II. Refining and improving the solicitation of client feedback and potential client needs will help focus efforts on particular areas in need of improvement.

(A)    Administration of Client Satisfaction Surveys with tokens in order to identify feedback with corresponding work orders.

(B)    Administration of Client Satisfaction Surveys near the end of each term (Fall, Spring, Summer) , if not immediately following the delivery of the completed work order in order to increase the reliability and specificity of work order related feedback.

(C)    Administration of strategic needs assessments re. underutilized IE services or services which may be anticipated to play a stronger role in supporting a strategic direction in which the University may move.





  1. Encouraging the habit of regular follow-up contact with completed work order clients will provide the IE staff the opportunity to offer highly individualized explanation and assistance in interpretation of delivered results.  FY12 Client Satisfaction Survey results suggest written explanations were less clear and thorough than oral explanations, which did not appear to be frequently offered. 









  2. In order to help assure that IE staff are prepared to meet the challenges of mastering new and changing technology, analysis tools and applications, provide adequate time and opportunity for formal training, including time for practice, self-teaching and peer-tutelage.

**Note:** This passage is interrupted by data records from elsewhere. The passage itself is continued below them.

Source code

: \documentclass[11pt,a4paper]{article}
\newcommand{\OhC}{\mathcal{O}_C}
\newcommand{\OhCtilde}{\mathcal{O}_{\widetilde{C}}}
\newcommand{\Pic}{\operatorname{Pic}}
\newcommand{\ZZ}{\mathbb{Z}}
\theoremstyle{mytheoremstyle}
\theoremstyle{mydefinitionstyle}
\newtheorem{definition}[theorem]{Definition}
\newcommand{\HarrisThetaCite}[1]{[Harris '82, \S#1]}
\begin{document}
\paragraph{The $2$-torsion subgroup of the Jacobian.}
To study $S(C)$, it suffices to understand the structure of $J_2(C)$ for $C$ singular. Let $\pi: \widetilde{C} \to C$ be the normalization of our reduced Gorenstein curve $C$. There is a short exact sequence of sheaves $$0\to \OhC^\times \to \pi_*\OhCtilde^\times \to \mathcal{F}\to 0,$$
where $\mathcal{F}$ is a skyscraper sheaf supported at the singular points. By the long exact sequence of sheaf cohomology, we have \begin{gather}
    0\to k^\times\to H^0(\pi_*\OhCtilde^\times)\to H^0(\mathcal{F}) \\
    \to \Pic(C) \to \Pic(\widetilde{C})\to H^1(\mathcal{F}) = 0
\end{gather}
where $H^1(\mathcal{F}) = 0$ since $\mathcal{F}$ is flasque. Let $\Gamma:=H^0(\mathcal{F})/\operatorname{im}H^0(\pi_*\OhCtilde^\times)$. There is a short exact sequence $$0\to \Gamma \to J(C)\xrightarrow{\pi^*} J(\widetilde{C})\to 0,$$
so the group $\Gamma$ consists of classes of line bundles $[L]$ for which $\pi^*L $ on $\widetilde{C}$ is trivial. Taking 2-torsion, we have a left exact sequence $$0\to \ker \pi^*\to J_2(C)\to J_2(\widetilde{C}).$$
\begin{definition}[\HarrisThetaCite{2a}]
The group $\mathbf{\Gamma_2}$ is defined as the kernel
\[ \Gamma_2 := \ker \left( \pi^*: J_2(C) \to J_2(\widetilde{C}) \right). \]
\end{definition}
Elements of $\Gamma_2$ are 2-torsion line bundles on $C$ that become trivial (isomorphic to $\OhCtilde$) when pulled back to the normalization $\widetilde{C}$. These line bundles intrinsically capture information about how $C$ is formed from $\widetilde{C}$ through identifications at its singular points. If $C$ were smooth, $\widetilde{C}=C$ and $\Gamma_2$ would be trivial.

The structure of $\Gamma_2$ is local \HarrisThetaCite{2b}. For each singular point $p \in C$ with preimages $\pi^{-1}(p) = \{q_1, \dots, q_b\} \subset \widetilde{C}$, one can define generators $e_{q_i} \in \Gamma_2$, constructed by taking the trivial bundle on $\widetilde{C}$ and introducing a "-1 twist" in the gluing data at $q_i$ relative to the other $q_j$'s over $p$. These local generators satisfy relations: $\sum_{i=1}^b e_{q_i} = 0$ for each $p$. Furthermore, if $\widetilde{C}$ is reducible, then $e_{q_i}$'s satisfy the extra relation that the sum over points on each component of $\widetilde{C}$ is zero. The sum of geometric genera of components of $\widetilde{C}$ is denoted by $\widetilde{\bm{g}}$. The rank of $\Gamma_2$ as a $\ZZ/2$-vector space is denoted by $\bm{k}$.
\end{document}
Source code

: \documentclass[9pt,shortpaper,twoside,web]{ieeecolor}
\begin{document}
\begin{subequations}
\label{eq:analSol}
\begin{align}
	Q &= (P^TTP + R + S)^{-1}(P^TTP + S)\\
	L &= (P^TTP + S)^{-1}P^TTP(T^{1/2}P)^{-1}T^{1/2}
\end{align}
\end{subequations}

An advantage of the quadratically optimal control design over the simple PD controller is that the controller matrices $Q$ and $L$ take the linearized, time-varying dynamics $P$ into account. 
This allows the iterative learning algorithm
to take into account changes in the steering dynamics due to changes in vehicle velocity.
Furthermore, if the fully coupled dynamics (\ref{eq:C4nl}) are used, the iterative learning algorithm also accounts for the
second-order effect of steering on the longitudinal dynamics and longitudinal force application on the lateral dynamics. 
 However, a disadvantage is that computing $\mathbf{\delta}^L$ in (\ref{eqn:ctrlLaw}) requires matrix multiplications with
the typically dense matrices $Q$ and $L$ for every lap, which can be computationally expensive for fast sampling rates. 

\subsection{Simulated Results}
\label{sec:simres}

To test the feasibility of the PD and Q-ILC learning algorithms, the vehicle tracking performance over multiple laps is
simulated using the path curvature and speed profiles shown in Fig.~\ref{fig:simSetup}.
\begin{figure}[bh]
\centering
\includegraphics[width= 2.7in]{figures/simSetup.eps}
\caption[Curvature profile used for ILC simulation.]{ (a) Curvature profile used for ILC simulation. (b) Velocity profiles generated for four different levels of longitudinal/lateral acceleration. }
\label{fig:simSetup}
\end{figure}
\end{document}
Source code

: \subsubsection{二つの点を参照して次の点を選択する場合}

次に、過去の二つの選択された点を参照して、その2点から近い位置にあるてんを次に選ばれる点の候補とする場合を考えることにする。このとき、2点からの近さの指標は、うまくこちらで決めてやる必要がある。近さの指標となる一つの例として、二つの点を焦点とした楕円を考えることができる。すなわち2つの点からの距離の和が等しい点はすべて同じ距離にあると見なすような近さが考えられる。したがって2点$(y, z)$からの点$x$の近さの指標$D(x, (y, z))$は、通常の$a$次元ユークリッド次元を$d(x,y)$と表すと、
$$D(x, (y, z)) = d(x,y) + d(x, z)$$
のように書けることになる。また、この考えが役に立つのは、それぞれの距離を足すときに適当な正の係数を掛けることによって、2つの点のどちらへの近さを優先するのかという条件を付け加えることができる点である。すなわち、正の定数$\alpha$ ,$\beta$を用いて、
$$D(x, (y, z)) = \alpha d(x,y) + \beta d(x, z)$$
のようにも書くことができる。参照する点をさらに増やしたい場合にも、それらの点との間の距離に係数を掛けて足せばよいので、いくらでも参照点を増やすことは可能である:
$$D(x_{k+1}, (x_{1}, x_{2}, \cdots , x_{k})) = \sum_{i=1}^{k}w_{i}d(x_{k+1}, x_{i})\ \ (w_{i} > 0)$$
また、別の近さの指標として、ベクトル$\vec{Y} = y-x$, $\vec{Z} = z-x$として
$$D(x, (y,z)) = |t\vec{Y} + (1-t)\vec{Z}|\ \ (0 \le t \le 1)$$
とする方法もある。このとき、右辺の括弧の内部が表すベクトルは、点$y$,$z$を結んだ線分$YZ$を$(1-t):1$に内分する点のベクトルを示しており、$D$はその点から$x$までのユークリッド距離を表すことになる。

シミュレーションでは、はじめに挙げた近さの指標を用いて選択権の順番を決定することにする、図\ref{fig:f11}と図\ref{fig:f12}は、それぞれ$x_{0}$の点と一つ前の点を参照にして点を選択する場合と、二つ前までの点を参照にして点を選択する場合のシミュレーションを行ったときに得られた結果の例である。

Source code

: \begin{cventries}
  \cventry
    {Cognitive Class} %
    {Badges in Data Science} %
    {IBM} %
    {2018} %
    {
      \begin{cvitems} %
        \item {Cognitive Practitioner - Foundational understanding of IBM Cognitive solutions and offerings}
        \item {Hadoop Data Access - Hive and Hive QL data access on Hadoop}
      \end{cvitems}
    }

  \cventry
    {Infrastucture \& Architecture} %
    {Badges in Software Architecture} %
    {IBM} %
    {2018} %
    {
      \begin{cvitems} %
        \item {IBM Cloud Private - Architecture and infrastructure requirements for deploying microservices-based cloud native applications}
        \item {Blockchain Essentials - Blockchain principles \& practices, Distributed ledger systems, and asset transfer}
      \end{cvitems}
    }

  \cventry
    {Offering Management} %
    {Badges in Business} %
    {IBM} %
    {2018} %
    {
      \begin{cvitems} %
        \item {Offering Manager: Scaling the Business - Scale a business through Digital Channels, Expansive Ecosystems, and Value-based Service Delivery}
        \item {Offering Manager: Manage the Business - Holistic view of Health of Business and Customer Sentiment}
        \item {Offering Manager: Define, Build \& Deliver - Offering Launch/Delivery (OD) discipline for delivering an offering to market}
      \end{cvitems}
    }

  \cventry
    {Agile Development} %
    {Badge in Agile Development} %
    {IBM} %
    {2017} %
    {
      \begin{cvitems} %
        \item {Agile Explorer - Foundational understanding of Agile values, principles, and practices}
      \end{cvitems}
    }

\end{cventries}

In April 2012, the former Office of Institutional Research and Analysis was included in a multi-divisional University reorganization.  The office was moved from the Division of Finance and Operations to the Division of Enrollment Management, reporting to the VP for Enrollment Management.  Personnel were reassigned within the department, and the name of the department changed to Institutional Effectiveness.  Administrative program assessment, legislative relations and public policy responsibilities were added to the department's institutional research function.  State institutional data reporting responsibilities were also moved to IE by virtue of reassigning a position to IE from the Registrar's Office, where the state reporting functions had been performed for several years.  Before the end of April 2012, the individual handling the reporting function accepted a position in another area of the University.  Although personnel positions have been increased in IE since the reorganization, the department has experienced challenges in filling those positions, which require a certain level of technical data management skills.  Two staff were added to the department, and two positions remain unfilled pending acceptable applicants.  IE continues to build on its new structure, while facing transitional challenges.